▶ _TASK REQUIREMENTS_: Show all lines from the data that include the word "span".

▶ _RECORDS TO USE_:
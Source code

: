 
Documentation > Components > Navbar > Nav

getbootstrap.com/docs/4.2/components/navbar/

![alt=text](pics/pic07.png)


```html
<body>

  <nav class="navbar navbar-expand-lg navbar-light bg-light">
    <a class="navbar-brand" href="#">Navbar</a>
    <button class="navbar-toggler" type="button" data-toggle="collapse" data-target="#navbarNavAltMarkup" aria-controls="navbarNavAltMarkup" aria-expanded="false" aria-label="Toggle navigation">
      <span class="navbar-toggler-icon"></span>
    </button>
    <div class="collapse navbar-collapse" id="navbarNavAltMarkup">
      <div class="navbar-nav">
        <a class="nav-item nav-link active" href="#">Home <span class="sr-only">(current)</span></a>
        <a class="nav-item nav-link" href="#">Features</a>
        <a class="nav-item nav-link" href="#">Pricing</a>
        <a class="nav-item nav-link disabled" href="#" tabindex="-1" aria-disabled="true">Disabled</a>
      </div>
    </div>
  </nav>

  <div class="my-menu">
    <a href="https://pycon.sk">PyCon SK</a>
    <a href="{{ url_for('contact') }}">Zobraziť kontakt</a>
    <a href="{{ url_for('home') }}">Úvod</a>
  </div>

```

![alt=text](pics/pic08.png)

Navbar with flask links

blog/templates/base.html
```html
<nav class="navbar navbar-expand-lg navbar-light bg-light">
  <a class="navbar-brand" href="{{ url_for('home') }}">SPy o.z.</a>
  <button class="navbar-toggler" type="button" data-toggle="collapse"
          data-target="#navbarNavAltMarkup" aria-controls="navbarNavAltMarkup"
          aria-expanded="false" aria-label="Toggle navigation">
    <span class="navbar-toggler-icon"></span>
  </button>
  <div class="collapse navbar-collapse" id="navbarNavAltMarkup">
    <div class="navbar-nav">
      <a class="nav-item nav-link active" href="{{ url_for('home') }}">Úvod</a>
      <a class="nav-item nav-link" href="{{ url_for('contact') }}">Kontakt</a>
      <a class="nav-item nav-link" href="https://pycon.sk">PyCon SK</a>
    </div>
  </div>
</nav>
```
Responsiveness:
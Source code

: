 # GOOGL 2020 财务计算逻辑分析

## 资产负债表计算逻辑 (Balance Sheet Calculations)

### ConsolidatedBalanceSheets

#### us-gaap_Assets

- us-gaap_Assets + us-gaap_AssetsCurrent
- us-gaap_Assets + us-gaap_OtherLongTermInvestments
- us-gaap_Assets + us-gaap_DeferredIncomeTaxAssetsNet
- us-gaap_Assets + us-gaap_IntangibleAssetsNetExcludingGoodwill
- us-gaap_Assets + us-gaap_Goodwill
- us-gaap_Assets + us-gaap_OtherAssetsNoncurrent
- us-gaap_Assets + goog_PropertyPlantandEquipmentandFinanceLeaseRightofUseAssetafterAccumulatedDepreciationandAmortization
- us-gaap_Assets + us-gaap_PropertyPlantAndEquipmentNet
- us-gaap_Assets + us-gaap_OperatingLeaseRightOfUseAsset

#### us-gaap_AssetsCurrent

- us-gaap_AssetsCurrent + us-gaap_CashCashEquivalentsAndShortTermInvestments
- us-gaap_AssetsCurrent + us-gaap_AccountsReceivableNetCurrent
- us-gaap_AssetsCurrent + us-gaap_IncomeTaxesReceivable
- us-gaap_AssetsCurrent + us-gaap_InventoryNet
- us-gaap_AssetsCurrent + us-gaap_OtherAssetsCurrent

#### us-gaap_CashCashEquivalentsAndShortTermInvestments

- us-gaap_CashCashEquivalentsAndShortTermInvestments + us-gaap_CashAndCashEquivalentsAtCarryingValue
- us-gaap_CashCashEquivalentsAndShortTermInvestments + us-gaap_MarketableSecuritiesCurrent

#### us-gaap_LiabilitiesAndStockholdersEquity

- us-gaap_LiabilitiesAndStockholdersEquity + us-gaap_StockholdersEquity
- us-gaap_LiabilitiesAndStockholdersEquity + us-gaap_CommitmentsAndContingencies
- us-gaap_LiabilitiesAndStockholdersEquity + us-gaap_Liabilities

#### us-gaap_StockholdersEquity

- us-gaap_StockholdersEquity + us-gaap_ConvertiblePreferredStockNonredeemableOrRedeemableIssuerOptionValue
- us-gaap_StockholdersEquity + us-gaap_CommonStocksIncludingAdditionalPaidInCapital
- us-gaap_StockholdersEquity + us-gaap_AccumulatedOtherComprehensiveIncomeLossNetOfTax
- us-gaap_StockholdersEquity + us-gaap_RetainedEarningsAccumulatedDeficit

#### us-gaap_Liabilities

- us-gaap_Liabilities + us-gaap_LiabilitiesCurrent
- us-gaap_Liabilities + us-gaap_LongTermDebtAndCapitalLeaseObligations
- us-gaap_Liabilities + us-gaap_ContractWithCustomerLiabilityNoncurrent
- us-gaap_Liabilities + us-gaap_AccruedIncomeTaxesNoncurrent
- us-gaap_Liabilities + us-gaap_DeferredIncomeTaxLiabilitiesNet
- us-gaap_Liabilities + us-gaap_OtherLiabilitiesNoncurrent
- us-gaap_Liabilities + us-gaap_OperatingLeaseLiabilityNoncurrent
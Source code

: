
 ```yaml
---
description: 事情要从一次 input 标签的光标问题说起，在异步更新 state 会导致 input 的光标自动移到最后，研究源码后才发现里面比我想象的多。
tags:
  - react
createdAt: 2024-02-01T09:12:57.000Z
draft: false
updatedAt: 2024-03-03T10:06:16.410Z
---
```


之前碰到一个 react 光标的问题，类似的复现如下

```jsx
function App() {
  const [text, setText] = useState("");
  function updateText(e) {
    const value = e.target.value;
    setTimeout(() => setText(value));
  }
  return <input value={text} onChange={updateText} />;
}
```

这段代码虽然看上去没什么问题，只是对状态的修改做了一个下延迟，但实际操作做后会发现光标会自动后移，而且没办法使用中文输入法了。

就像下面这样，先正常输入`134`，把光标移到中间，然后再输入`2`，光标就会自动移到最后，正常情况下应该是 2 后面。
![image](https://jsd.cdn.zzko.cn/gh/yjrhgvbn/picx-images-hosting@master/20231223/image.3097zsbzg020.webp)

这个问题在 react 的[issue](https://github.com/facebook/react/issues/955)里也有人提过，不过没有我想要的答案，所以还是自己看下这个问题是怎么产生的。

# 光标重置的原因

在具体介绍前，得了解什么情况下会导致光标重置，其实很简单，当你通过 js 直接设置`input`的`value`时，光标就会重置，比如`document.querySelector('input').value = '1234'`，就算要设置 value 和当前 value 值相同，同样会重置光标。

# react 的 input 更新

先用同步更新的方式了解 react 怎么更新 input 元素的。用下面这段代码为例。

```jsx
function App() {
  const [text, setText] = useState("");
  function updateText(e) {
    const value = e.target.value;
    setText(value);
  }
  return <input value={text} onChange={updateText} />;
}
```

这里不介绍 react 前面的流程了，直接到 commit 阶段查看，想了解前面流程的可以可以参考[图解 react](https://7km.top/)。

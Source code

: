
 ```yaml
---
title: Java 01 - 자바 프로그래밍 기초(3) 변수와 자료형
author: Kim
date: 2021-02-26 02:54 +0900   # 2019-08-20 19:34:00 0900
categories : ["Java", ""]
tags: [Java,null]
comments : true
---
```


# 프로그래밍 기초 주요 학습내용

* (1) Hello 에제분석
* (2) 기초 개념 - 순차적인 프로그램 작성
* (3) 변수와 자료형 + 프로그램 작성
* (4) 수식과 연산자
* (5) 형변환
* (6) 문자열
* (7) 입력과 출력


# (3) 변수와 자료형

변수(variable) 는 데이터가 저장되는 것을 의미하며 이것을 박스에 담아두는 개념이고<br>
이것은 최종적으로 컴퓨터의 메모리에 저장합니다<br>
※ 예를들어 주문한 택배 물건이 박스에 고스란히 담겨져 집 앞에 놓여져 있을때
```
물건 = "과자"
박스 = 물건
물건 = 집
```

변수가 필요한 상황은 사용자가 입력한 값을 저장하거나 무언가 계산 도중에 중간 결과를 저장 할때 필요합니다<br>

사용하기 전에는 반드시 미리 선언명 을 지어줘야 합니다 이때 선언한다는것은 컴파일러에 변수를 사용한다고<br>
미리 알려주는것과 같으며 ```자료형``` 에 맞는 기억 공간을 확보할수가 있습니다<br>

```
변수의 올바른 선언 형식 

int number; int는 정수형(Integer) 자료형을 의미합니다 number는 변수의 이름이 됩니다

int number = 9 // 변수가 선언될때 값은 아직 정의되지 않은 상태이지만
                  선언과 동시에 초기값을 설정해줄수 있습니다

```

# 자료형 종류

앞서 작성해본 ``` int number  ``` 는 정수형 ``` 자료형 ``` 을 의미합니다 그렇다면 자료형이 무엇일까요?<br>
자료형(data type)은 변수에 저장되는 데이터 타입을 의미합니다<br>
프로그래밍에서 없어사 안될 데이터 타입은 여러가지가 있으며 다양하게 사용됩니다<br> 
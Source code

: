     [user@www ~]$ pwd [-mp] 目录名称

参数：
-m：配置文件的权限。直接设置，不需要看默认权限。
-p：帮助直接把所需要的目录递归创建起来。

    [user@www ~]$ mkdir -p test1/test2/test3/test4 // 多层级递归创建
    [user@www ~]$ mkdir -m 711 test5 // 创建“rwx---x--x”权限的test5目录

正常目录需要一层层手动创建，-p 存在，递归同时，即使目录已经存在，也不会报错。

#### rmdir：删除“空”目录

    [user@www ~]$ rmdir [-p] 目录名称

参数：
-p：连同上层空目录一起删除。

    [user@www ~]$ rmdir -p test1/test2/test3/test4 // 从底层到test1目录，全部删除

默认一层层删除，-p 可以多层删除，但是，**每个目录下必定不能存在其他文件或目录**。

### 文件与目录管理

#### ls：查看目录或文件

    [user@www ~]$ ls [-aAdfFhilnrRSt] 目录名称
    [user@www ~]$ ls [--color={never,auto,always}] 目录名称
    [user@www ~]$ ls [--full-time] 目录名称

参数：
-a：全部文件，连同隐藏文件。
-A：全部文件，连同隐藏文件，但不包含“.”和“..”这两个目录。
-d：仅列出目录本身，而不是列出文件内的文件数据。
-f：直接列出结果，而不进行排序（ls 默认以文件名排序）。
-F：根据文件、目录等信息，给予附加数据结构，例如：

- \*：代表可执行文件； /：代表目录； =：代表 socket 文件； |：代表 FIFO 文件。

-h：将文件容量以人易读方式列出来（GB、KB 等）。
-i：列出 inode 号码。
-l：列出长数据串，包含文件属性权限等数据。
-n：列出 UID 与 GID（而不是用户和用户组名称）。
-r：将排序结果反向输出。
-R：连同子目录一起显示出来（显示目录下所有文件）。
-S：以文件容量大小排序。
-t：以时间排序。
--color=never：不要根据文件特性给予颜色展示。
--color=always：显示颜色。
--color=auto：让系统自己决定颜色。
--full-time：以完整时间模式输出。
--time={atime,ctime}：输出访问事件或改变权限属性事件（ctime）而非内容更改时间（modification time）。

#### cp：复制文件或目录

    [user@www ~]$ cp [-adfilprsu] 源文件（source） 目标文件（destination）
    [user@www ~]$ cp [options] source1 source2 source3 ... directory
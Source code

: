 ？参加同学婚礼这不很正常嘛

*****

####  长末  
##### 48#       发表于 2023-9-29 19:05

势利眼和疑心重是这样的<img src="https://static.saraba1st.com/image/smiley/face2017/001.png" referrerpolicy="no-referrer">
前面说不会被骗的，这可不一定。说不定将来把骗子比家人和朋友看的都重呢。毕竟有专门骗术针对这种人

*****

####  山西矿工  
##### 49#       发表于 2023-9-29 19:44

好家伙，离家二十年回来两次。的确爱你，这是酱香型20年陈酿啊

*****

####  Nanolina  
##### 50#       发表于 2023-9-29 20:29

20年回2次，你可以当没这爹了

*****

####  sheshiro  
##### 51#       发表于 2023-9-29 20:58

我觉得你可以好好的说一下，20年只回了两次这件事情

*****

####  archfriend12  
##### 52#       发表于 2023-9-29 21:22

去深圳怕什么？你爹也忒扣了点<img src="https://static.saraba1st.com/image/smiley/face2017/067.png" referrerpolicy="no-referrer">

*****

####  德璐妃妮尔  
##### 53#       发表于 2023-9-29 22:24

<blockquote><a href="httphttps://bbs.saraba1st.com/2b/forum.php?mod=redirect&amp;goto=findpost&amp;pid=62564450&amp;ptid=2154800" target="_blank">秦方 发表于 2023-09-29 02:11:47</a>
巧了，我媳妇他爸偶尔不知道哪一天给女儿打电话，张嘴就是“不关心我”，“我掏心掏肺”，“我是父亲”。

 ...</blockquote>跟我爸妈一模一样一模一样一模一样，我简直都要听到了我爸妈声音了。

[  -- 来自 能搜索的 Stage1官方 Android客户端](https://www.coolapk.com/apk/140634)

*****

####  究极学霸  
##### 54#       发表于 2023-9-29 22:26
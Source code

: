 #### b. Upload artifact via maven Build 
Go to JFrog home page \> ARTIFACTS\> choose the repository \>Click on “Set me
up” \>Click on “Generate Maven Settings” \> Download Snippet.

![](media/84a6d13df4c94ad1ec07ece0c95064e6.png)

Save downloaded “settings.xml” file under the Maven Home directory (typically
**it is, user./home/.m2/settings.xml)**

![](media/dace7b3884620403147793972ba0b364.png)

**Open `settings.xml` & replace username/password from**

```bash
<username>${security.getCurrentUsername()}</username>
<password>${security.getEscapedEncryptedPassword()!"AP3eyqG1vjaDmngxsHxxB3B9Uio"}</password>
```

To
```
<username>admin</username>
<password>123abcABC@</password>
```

▶ _ANSWER_:
      <span class="navbar-toggler-icon"></span>
        <a class="nav-item nav-link active" href="#">Home <span class="sr-only">(current)</span></a>
    <span class="navbar-toggler-icon"></span>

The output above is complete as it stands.